Krondor was a remarkable effort from Dynamix with design decisions and aesthetic visuals that did a fantastic job in bringing Feist’s world to virtual reality. It was a game filled with everything great about a book and then brought to life onscreen in game which even certain CRPGs today have trouble doing.

Yet, as good as it was, it had a few bugs that changed how weapon wear was represented in the game, a few criticisms over the scarce amount of materials to keep your gear in working order, characters leaving the party without warning, and the rough look of some of the visuals and rotoscoped animations in 256-VGA.

Still, it’s one of the best examples of a collaborative effort between authors and game designers with the end result being a CRPG that successfully took a number of bold ideas and ran with them. Unfortunately, it would be the only game that Dynamix would do in Feist’s Riftwar universe. Afterwards, Sierra On-Line attempted to do another CRPG using the same engine but without Dynamix or the Riftwar license with Betrayal in Antara which wasn’t as warmly received by fans or critics in 1997. After that debacle, Sierra On-Line came back with an official sequel, Return to Krondor, in 1998, featuring a new ‘official’ story that was better received.
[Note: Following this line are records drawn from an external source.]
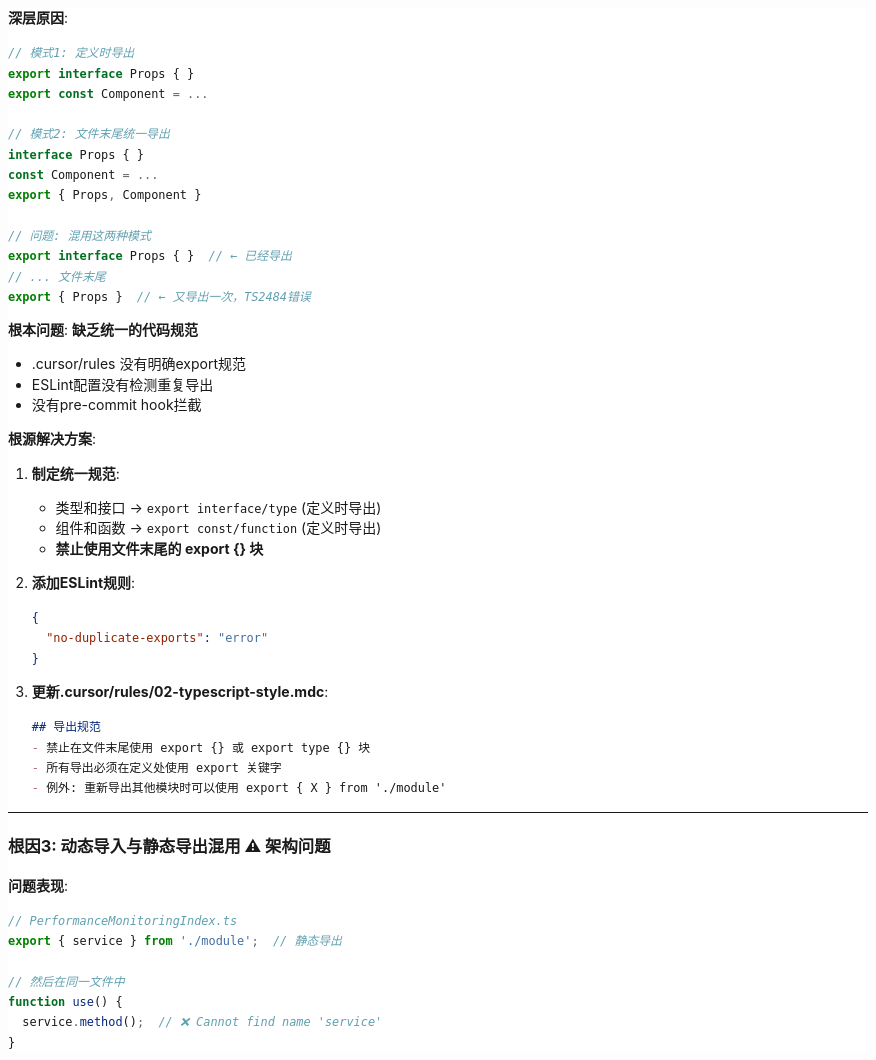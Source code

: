 **深层原因**:
```typescript
// 模式1: 定义时导出
export interface Props { }
export const Component = ...

// 模式2: 文件末尾统一导出
interface Props { }
const Component = ...
export { Props, Component }

// 问题: 混用这两种模式
export interface Props { }  // ← 已经导出
// ... 文件末尾
export { Props }  // ← 又导出一次，TS2484错误
```

**根本问题**: **缺乏统一的代码规范**
- .cursor/rules 没有明确export规范
- ESLint配置没有检测重复导出
- 没有pre-commit hook拦截

**根源解决方案**:
1. **制定统一规范**: 
   - 类型和接口 → `export interface/type` (定义时导出)
   - 组件和函数 → `export const/function` (定义时导出)
   - **禁止使用文件末尾的 export {} 块**

2. **添加ESLint规则**:
   ```json
   {
     "no-duplicate-exports": "error"
   }
   ```

3. **更新.cursor/rules/02-typescript-style.mdc**:
   ```markdown
   ## 导出规范
   - 禁止在文件末尾使用 export {} 或 export type {} 块
   - 所有导出必须在定义处使用 export 关键字
   - 例外: 重新导出其他模块时可以使用 export { X } from './module'
   ```

---

### 根因3: 动态导入与静态导出混用 ⚠️ 架构问题

**问题表现**:
```typescript
// PerformanceMonitoringIndex.ts
export { service } from './module';  // 静态导出

// 然后在同一文件中
function use() {
  service.method();  // ❌ Cannot find name 'service'
}
```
Unlike a few other CRPGs that did find a way over to consoles, Betrayal at Krondor didn’t. It also didn’t find its way out of DOS or Windows. Players today can still snag a copy of the game on Good Old Games bundled in, strangely enough, with Betrayal in Antara so if you’re in the mood for a heavy dose of fantasy reading along with a taste of CRPG adventure and role-playing (as long as you don’t mind playing as one of the main characters instead of one that you’ve rolled up yourself), you’ll still be getting the better half of that deal as you head into the world of Midkemia.